RECORDS TO PROCESS Start Marker

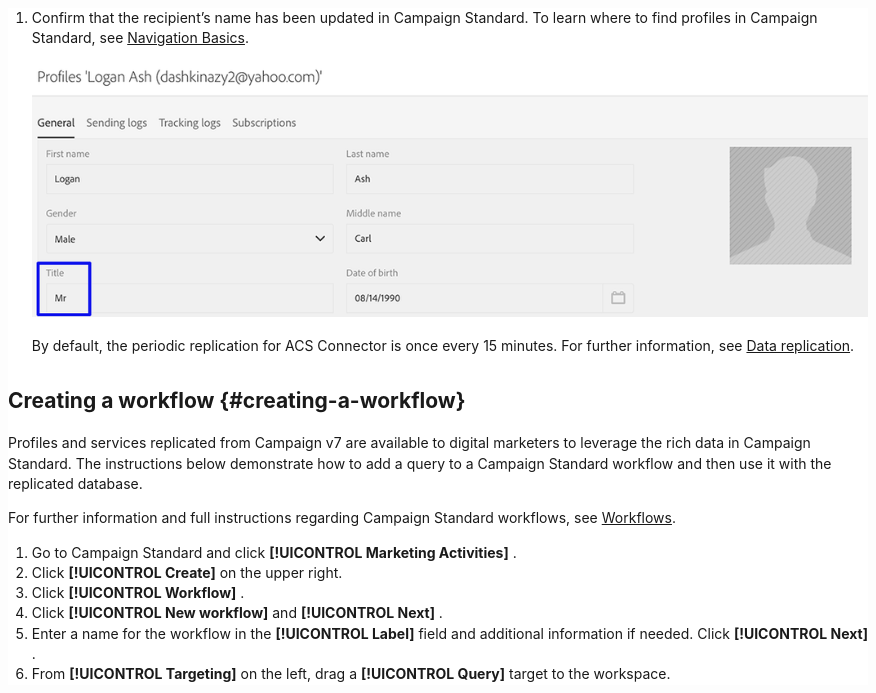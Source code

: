 1. Confirm that the recipient’s name has been updated in Campaign Standard. To learn where to find profiles in Campaign Standard, see [Navigation Basics](https://helpx.adobe.com/campaign/standard/start/using/interface-description.html).

   ![](assets/acs_connect_profile_sync_04.png)

   By default, the periodic replication for ACS Connector is once every 15 minutes. For further information, see [Data replication](https://helpx.adobe.com/campaign/standard/integrations/using/acs-connector-principles-and-data-cycle.html#data-replication).

## Creating a workflow {#creating-a-workflow}

Profiles and services replicated from Campaign v7 are available to digital marketers to leverage the rich data in Campaign Standard. The instructions below demonstrate how to add a query to a Campaign Standard workflow and then use it with the replicated database.

For further information and full instructions regarding Campaign Standard workflows, see [Workflows](https://helpx.adobe.com/campaign/standard/automating/using/about-data-and-processes.html).

1. Go to Campaign Standard and click **[!UICONTROL Marketing Activities]** .
1. Click **[!UICONTROL Create]** on the upper right.
1. Click **[!UICONTROL Workflow]** .
1. Click **[!UICONTROL New workflow]** and **[!UICONTROL Next]** .
1. Enter a name for the workflow in the **[!UICONTROL Label]** field and additional information if needed. Click **[!UICONTROL Next]** .
1. From **[!UICONTROL Targeting]** on the left, drag a **[!UICONTROL Query]** target to the workspace.
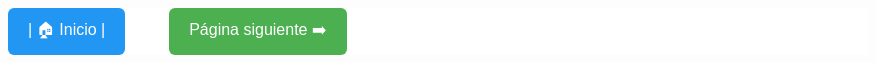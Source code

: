   <a href="../README.md" style="text-decoration: none; margin-right: 20px;">
    <button style="padding: 10px 20px; font-size: 16px; border-radius: 6px; background-color: #2196F3; color: white; border: none;">
      | 🏠 Inicio |
    </button>
  </a>
  
  <a href="./AudioVideo_Prueba.md" style="text-decoration: none; margin-left: 20px;">
    <button style="padding: 10px 20px; font-size: 16px; border-radius: 6px; background-color: #4CAF50; color: white; border: none;">
      Página siguiente ➡️
    </button>
  </a>
</p>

RECORDS TO PROCESS End Marker

Across the entries, how many lines contain "color"? Reply with the number only.

> [SOLVED EXERCISE] 2